Advocate Muneer Malik will reply to the questions when the court would take up the matter on Tuesday. However, he referred to Article 248 of the Constitution which provided immunity to the president, prime minister, governors, chief ministers and ministers. He argued that the framers of the Constitution were clear in their mind that this clause should afford protection to the actions if taken by constitutional office holders within the four corners of the Constitution.
The same immunity was not intended to protect the actions of individuals as a consequence of action that was illegal, coram non judice or mala fide, the counsel emphasised. He cited the 1975 Zahoor Ellahi versus Zulfikar Ali Bhutto case in which it was held that the immunity could not be extended to any illegal or unconstitutional acts.
Justice Muneeb Akhtar, a member of the bench, however, recalled that in the 2010 Iftikhar Mohammad Chaudhry case, shocking and specific instances and direct and personal allegations were levelled by the then chief justice in his petition filed in the apex court. These allegations were later analysed by the full court then and found to be correct. Therefore, the counsel should also cite specific allegations to illustrate the factual mala fide on the part of the president and the prime minister, Justice Akhtar observed. But the allegations levelled by the petitioner judge in the current petition were general in nature, the judge said, adding that speaking for himself he was more interested in specific instances to establish the allegation of mala fide.
The counsel emphasised that the immunity under Article 248 was limited in nature, adding that when mala fide in law and fact were pleaded, the immunity under the constitutional provision disappeared. Explaining further, he said the allegations with respect to mala fide in the Iftikhar Chaudhry case were the same but the method was different.
“You mean to say that though methodology was different, the collateral purpose both in the Iftikhar Chaudhry case and Justice Isa case was the same,” asked Justice Baqar.

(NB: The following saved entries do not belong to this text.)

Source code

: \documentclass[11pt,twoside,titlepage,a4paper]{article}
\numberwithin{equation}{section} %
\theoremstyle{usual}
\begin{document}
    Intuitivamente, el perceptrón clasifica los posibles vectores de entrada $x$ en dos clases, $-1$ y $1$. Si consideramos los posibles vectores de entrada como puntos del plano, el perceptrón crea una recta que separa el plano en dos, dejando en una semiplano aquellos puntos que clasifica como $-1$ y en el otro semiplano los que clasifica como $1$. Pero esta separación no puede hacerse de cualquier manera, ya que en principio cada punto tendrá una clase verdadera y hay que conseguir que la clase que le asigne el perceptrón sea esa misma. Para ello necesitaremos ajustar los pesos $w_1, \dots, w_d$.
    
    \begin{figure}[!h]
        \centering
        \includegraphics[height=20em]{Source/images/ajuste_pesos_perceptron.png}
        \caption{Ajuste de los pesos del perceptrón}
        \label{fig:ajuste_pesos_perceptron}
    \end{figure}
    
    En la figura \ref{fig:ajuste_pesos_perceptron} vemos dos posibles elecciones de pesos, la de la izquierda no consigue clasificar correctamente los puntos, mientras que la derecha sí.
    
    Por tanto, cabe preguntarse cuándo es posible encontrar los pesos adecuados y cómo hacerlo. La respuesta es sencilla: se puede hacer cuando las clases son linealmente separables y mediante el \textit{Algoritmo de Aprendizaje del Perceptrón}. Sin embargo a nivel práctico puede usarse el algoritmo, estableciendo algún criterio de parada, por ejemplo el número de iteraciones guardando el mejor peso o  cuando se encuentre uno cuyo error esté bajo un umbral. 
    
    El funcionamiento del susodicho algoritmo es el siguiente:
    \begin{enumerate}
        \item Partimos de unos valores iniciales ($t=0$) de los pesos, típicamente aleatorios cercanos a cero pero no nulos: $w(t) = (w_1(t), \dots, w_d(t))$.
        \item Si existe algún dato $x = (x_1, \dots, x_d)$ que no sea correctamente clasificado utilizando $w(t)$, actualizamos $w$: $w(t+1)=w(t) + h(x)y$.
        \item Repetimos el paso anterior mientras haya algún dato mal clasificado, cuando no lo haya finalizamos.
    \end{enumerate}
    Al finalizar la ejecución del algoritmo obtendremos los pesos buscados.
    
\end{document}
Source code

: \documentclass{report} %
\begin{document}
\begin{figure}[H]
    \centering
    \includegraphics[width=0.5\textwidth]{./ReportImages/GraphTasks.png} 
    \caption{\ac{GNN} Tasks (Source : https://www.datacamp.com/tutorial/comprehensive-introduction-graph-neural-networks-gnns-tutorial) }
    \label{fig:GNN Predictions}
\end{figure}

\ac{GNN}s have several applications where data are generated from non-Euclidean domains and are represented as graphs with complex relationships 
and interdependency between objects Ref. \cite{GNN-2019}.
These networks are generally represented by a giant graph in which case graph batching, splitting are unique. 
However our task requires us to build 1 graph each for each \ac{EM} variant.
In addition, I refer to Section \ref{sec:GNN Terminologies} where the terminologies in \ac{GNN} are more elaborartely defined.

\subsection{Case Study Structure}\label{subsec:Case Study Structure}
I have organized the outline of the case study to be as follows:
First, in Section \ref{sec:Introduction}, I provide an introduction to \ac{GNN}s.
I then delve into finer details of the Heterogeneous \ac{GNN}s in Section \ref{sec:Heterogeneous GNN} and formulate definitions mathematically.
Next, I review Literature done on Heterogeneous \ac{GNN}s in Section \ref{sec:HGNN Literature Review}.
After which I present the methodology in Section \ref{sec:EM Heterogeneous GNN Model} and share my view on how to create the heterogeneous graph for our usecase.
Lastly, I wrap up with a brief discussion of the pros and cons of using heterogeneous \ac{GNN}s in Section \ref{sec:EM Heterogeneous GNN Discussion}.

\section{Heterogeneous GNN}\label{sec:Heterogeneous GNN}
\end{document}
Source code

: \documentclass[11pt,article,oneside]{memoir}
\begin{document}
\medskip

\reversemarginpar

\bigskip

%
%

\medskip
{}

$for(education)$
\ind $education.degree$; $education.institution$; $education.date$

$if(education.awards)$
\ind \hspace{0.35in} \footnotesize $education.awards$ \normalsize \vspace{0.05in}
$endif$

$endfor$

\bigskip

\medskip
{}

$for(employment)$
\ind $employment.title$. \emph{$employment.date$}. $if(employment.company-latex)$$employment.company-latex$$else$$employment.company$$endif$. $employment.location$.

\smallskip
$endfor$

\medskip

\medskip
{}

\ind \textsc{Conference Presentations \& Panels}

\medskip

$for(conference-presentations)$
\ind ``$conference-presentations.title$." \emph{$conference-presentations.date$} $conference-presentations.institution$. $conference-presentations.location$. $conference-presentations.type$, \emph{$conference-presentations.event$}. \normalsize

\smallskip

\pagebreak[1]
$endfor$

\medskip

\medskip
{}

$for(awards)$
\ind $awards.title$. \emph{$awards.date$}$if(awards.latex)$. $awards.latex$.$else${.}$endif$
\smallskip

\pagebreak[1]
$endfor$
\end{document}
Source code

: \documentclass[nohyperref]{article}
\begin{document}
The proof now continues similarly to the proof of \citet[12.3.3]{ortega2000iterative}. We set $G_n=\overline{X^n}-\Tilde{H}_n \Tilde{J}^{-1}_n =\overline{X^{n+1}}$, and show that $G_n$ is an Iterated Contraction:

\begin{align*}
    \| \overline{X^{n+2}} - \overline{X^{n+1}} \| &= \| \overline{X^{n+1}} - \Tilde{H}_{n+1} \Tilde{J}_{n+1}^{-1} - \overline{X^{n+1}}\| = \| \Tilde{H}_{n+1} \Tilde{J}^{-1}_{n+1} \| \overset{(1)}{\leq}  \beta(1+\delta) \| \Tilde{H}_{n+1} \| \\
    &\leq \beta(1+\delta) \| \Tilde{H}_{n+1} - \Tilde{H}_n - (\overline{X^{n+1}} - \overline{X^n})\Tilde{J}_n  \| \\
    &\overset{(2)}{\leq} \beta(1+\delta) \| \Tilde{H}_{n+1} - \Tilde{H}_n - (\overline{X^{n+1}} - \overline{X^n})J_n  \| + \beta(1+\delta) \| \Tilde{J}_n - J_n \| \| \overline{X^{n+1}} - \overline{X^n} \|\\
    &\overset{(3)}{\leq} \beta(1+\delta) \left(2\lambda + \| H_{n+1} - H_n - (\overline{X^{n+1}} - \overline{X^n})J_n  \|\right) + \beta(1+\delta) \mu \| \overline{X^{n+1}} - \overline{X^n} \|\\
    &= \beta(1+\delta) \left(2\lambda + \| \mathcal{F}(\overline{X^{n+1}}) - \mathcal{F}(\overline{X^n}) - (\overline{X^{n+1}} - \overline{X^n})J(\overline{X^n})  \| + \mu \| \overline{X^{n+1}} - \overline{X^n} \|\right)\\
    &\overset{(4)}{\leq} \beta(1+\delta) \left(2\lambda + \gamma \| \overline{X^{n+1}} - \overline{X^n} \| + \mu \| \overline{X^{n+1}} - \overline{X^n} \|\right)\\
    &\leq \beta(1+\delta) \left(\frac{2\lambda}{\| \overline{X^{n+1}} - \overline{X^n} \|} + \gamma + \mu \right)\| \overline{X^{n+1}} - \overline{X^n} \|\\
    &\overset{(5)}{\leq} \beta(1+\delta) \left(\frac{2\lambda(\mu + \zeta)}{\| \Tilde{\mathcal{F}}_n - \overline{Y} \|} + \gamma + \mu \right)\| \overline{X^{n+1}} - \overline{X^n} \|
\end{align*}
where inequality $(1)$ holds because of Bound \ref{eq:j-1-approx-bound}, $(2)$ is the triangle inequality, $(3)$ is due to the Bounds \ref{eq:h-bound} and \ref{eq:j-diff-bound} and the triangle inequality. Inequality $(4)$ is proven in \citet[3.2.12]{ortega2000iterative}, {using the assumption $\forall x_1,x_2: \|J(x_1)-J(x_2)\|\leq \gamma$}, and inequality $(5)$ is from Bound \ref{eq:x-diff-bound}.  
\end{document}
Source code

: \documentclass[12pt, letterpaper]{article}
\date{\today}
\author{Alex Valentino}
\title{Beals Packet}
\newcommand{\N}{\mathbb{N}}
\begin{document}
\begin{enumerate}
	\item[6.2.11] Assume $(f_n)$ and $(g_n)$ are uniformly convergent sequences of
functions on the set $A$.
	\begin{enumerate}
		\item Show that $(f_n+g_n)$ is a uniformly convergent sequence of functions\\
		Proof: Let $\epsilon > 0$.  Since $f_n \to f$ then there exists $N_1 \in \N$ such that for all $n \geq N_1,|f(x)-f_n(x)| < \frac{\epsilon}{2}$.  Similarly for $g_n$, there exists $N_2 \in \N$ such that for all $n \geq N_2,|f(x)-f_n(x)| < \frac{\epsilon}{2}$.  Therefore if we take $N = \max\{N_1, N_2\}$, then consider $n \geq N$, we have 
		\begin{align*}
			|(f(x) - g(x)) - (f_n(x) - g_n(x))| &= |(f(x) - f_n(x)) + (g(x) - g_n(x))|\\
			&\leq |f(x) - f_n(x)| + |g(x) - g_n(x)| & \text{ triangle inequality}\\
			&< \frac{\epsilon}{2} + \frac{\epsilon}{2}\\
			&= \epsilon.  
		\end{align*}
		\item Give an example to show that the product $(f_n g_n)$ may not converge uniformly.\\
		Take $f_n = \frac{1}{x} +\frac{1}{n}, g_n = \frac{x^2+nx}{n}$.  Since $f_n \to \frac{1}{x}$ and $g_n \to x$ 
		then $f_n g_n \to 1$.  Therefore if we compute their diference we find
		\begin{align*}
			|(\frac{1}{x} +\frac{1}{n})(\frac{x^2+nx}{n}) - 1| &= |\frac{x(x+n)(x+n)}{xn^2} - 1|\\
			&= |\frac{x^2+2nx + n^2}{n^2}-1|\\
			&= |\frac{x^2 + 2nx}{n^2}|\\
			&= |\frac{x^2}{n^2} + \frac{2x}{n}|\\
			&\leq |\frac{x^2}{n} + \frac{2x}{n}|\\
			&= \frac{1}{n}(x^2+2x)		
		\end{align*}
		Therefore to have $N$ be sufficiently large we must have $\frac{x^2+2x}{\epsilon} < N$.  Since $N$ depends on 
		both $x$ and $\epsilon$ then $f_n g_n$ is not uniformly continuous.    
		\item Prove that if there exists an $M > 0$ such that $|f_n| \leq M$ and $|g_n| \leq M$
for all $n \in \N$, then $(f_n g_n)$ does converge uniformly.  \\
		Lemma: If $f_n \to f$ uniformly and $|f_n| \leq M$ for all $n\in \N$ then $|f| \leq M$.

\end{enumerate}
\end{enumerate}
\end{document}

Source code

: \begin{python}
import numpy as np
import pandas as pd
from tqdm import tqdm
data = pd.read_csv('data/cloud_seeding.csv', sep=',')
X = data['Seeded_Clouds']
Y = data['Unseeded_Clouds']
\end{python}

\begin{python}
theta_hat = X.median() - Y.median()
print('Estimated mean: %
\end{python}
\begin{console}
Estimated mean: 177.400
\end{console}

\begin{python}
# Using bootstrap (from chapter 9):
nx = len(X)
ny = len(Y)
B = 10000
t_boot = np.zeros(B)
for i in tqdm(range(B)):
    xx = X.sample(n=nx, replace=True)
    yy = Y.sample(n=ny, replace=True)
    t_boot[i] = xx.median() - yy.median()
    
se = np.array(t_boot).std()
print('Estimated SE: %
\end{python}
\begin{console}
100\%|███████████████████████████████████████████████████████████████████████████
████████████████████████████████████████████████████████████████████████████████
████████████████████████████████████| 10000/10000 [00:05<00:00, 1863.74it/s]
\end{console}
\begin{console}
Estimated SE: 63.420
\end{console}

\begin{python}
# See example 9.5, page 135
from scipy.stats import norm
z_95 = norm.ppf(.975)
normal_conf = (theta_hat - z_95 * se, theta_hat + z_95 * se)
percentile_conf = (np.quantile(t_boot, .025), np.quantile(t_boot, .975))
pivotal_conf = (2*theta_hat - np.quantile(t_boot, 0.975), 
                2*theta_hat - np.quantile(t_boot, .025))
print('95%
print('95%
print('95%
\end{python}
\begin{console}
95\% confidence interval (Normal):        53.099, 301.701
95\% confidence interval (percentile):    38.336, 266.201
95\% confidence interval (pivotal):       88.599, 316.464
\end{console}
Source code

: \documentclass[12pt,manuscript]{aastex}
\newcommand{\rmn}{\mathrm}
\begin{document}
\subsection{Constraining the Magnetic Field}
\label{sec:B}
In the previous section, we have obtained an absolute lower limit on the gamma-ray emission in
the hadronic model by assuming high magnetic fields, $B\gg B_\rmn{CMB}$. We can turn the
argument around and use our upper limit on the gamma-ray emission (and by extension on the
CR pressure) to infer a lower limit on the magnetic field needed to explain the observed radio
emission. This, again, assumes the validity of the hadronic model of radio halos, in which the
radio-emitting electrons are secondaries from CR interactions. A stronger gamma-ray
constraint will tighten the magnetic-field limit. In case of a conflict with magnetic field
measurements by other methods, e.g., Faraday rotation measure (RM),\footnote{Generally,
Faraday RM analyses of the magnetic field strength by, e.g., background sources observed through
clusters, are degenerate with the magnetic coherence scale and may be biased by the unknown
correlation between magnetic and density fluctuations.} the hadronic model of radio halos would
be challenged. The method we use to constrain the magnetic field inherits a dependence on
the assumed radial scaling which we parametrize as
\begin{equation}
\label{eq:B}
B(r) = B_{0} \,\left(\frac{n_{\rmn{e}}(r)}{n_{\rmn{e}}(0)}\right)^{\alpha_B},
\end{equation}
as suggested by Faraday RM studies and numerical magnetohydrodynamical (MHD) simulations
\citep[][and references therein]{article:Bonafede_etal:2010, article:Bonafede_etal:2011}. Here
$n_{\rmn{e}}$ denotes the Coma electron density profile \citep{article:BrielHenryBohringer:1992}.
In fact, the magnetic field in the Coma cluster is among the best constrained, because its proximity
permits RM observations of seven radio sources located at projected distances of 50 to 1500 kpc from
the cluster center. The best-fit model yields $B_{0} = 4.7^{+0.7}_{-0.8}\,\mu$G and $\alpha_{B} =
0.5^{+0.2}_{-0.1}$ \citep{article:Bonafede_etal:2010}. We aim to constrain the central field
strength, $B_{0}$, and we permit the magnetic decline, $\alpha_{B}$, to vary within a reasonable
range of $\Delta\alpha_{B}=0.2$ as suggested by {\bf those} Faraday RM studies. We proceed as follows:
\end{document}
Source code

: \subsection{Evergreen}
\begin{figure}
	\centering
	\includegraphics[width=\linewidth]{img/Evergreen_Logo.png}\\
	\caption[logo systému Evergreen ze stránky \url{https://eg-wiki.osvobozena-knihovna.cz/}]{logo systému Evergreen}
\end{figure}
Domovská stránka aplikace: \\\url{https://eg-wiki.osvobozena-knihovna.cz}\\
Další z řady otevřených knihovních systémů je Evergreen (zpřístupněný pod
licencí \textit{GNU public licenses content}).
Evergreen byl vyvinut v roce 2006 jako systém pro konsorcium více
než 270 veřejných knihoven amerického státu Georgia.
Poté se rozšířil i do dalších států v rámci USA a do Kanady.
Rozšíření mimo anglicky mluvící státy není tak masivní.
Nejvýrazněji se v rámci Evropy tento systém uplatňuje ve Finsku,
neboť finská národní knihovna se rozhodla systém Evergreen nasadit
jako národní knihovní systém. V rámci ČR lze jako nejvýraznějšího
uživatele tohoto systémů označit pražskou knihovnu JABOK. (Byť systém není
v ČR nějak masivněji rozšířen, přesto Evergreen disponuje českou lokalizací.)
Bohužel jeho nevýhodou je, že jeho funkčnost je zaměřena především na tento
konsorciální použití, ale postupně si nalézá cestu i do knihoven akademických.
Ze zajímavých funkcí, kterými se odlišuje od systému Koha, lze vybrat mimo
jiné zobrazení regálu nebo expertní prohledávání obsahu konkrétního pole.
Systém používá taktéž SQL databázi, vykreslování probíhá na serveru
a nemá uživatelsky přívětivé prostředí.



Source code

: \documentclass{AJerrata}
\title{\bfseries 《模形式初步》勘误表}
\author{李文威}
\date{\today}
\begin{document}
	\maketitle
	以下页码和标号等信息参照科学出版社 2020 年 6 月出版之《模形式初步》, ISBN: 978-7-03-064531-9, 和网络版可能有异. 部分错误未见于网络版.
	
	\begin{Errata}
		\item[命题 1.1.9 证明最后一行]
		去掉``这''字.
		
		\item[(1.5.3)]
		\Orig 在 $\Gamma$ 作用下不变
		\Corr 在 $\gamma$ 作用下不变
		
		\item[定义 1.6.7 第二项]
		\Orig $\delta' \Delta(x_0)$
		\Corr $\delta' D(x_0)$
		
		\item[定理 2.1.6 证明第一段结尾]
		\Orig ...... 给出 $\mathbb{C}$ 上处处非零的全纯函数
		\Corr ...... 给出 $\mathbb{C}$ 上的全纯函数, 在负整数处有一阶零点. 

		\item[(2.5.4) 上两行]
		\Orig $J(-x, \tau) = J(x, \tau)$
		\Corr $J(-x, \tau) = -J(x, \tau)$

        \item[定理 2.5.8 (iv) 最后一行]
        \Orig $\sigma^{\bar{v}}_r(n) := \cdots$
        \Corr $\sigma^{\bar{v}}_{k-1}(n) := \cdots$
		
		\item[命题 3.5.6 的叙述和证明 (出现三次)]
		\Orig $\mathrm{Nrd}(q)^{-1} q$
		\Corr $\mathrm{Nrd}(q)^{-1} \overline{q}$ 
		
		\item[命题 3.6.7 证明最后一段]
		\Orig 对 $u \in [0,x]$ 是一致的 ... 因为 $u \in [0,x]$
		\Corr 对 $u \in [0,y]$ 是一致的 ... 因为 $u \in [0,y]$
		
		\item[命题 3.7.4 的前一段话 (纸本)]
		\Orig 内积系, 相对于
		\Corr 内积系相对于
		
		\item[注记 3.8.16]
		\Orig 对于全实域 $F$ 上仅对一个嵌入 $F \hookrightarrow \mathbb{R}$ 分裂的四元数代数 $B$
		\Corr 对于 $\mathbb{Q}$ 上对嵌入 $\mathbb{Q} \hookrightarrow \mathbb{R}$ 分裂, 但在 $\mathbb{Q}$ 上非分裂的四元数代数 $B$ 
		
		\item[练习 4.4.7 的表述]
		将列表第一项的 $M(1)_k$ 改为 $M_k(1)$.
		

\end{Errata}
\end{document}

The counsel replied in the affirmative and said that by acting on the advice of the prime minister, the president had acted in an unconstitutional manner which showed the mala fide in law. Admittedly, the president did not apply his mind before sending the reference to the SJC and, therefore, failed to discharge his duties in accordance with the Constitution.
But it could be looked in another way, Justice Akhtar interjected, explaining that the president could say that after going through the summary by the prime minister he had applied his mind and decided to send the reference.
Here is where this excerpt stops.